The California Court of Appeal recently upheld a trial court’s findings that commercial emails violate the state’s anti-spam law when they are sent under a sender domain name that either fails to identify the actual sender, or isn’t readily traceable to the sender by use of a publicly available online database.
According to the appellate court, in Balsam v. Trancos, permitting commercial email marketers “to conceal themselves behind untraceable domain names” greatly increases the likelihood of “Internet fraud and abuse,” which are the “very evils for which the Legislature found it necessary to regulate such emails” with the anti-spam law.
The Trial Court
Plaintiff Balsam originally sued Trancos, an email marketer, under California Business and Professions Code Section (B&P Code §) 17529.5(a)(2) after he received eight commercial email advertisements on behalf of an unidentifiable marketer. The emails were sent through various domain names privately registered to a proxy service, which made it very difficult for plaintiff to determine who was responsible for sending them. Further, the advertisements did not purport to be from anyone in particular, as the “from” email addresses included accounts such as “firstname.lastname@example.org,” and “email@example.com.” The subject lines of the emails also varied – some recipients were invited to take surveys in exchange for payment, while others received dating-related services and offers.
According to the complaint, the defendant sent the commercial emails in violation of California B&P Code § 17529 et seq., which makes it unlawful for any person or entity to send a commercial email advertisement from California or to a California email address when the email advertisement contains or is accompanied by “falsified, misrepresented, or forged header information.” Plaintiff argued that because the sending domains and “from” names on the eight emails he received did not adequately identify the defendant as the sender, their “header information” was illegal.

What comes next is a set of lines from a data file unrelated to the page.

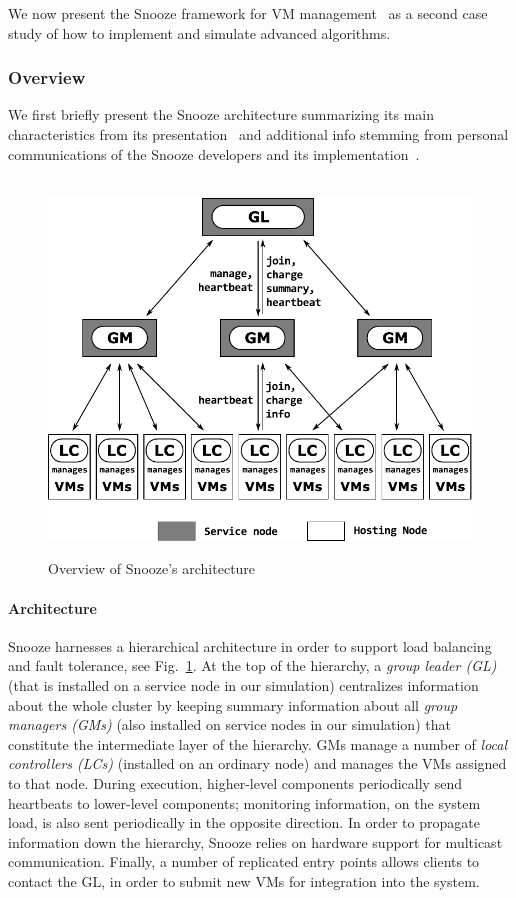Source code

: 
We now present the Snooze framework for VM
management~\cite{feller:ccgrid12} as a second case study of how
to implement and simulate advanced algorithms.

\subsubsection{Overview}

We first briefly present the Snooze architecture summarizing its main
characteristics from its presentation~\cite{feller:ccgrid12} and
additional info stemming from personal communications of the Snooze
developers and its implementation~\cite{snoozedev14,snoozeweb}.
\begin{figure}
  {\centering ~\includegraphics[width=.95\linewidth]{figures/snoozearch.pdf}}
  \caption{Overview of Snooze's architecture}
  \label{fig:snoozearch}
\end{figure}

\paragraph{Architecture}

Snooze harnesses a hierarchical architecture in order to support load
balancing and fault tolerance, see Fig.~\ref{fig:snoozearch}. At the
top of the hierarchy, a \emph{group leader (GL)} (that is installed on
a service node in our simulation) centralizes information about the
whole cluster by keeping summary information about all \emph{group
  managers (GMs)} (also installed on service nodes in our simulation)
that constitute the intermediate layer of the hierarchy. GMs manage a
number of \emph{local controllers (LCs)} (installed on an ordinary
node) and manages the VMs assigned to that node. During execution,
higher-level components periodically send heartbeats to lower-level
components; monitoring information, \eg on the system load, is also
sent periodically in the opposite direction. In order to propagate
information down the hierarchy, Snooze relies on hardware support for
multicast communication. Finally, a number of replicated entry points
allows clients to contact the GL, \eg in order to submit new VMs for
integration into the system.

The trial court largely agreed, finding that the sending domains and “from” names in seven of the eight emails at issue violated B&P Code § 17529.5(a)(2) by inadequately identifying the sender. According to the trial court, nowhere in the header, body and/or opt-out of the seven emails was there evidence that they came from the defendant – a company that operates a number of Internet advertising businesses. As such, defendant’s falsity or misrepresentation was based on the fact “that the ‘sender’ names (or domain names used) do not represent any real company, and cannot be readily traced back to the true owner/sender.”

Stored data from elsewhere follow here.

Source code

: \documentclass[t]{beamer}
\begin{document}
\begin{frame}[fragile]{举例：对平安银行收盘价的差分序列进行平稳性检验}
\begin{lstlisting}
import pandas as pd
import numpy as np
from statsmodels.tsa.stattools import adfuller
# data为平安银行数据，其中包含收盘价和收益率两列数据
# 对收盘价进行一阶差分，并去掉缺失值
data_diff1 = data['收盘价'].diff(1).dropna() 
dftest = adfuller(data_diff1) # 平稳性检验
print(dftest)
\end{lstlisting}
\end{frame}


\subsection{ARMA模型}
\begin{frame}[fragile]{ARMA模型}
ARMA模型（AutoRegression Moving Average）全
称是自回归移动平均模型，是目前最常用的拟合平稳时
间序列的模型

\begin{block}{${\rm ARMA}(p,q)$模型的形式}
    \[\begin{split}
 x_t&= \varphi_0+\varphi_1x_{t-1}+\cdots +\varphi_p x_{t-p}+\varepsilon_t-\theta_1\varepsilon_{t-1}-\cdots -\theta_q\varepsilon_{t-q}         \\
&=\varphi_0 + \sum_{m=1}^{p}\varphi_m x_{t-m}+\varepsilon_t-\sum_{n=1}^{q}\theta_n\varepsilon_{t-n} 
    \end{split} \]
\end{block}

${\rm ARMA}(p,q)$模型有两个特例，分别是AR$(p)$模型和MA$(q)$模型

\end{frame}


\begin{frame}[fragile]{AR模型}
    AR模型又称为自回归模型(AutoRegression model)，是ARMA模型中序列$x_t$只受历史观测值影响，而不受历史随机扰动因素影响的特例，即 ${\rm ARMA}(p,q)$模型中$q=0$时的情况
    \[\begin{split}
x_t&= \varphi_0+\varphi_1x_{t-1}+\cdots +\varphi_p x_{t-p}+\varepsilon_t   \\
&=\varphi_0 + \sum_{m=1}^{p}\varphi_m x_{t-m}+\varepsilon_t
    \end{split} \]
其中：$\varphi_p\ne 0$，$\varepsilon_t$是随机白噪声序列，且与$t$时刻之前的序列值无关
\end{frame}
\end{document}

In contrast, the trial court found that one of the eight emails at issue did not violate the statute as the sender was readily apparent in the header information.

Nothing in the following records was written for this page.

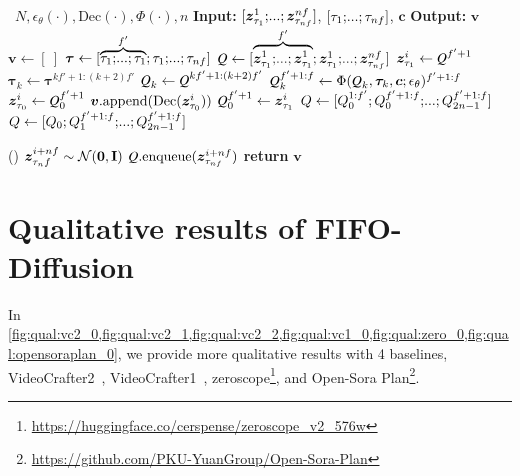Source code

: \begin{algorithm}[h!]
    \caption{FIFO-Diffusion with lookahead denoising~(\cref{subsec:look_ahead_denoising})}
    \label{alg:fifo_algorithm_full}
    \begin{algorithmic} 
        \Require~$N, \epsilon_\theta(\cdot), \text{Dec}(\cdot), \Phi(\cdot), n$ 
        \State \textbf{Input:} $[\gz_{\tau_1}^1;\text{\myldots};\gz_{\tau_{nf}}^{nf}]$, $[\tau_1;\text{\myldots};\tau_{nf}]$, $\bm{c}$
        \State \textbf{Output:} $\bm{v}$
        \State $\bm{v} \leftarrow [~]$
        \State $\bm{\tau} \leftarrow [\overbrace{\tau_1;\text{\myldots};\tau_1}^{f'};\tau_{1};\text{\myldots};\tau_{nf}]$
        \State $\Q \leftarrow [\overbrace{\gz_{\tau_{1}}^{1};\text{\myldots};\gz_{\tau_{1}}^{1}}^{f'};\gz_{\tau_{1}}^{1};\text{\myldots};\gz_{\tau_{nf}}^{nf}]$ 
        \vspace{2mm}
            \State $\gz_{\tau_{1}}^{i} \leftarrow \Q^{f'+1}$
             
                \State $\bm{\tau}_k \leftarrow \bm{\tau}^{kf'+1:(k+2)f'}$
                \State $\Q_k \leftarrow \Q^{kf'+1:(k+2)f'}$
                \vspace{1mm}
                \State $\Q_k^{f'+1:f} \leftarrow \Phi(\Q_k,\bm{\tau}_k,\bm{c};\epsilon_\theta)^{f'+1:f}$ 
            \EndFor
            \State $\gz_{\tau_{0}}^{i} \leftarrow \Q_0^{f'+1}$
            \State $\bm{v}\text{.append}(\text{Dec}(\gz_{\tau_0}^i))$ 
            \State $\Q_0^{f'+1} \leftarrow \gz_{\tau_{1}}^{i}$
            \State $Q \leftarrow [Q_0^{1:f'};Q_0^{f'+1:f};\text{\myldots};Q_{2n-1}^{f'+1:f}]$
            \vspace{1mm}
            \State $Q \leftarrow [Q_0;Q_1^{f'+1:f};\text{\myldots};Q_{2n-1}^{f'+1:f}]$
            
            
            \State \Q{}()
            \vspace{1mm}
            \State $\gz_{\tau_nf}^{i+nf}\sim \mathcal{N}(\mathbf{0},\mathbf{I})$
            \State $\Q\text{.enqueue}(\gz_{\tau_{nf}}^{i+nf})$
        \EndFor
        \State \textbf{return} $\bm{v}$
    \end{algorithmic}
\end{algorithm}

\clearpage
\section{Qualitative results of FIFO-Diffusion}
\label{app:qual}
In \cref{fig:qual:vc2_0,fig:qual:vc2_1,fig:qual:vc2_2,fig:qual:vc1_0,fig:qual:zero_0,fig:qual:opensoraplan_0}, we provide more qualitative results with 4 baselines, VideoCrafter2~\citep{chen2024videocrafter2}, VideoCrafter1~\citep{chen2023videocrafter1}, zeroscope\footnote{\url{https://huggingface.co/cerspense/zeroscope\_v2\_576w}}, and Open-Sora Plan\footnote{\url{https://github.com/PKU-YuanGroup/Open-Sora-Plan}}.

Upon review, the California Court of Appeal affirmed each aspect of the trial court’s decision. According to the court, “header information in a commercial e-mail is falsified or misrepresented for purposes of section 17529.5(a)(2) when it uses a sender domain name that neither identifies the actual sender on its face nor is readily traceable to the sender using a publicly available online database such as WHOIS.” Further, where a commercial marketer, such as defendant Trancos, “intentionally uses privately registered domain names in its headers that neither disclose the true sender’s identity on their face nor permit the recipient to readily identify the sender…such header information is deceptive and does constitute a falsification or misrepresentation of the sender’s identity” in violation of the law. The appellate court found that the from lines, which “misrepresented the sender’s identity,” were unlawful.
To read the California Court of Appeal’s ruling in Balsam v. Trancos, click here.
To read the FTC’s CAN-SPAM Act, Compliance Guide for Business, click here.
Why it matters: The California Court of Appeal’s ruling in Balsam v. Trancos will ultimately have a significant impact on the way companies, both in and out of California, use commercial email advertisements to market products and services. Gone are the days when marketers and their hired affiliates freely use generic “from” lines or untraceable domain names to send ads to consumers. Instead, email marketers must now comply with California’s anti-spam law by including either (1) a domain name that is registered to the sender and can be easily determined by performing a WHOIS lookup, or (2) the name of the sender or marketer on whose behalf the email was sent in the emails header (i.e., the sender names, domain names, and email addresses that appear on the “from” lines).
Because provisions of B&P Code § 17529.5(a)(2) closely mimic those of the CAN-SPAM Act, it can be argued that the court’s ruling in Balsam v. Trancos reaches across California borders to all 50 states. The CAN-SPAM Act is a federal law that sets the rules for commercial email, establishes requirements for commercial messages, gives recipients the right to have the marketer stop emailing them, and spells out tough penalties for violations. Among other things, it prohibits the use of false or misleading header information in all commercial messages, which the law defines as “any electronic mail message the primary purpose of which is the commercial advertisement or promotion of a commercial product or service.” This includes email that promotes content on commercial websites.
Given the similarities between California and federal law, marketers throughout the country should revise their email protocols so as to ensure that the header information in their commercial emails is both accurate and traceable through use of a publicly available online database, such as WHOIS.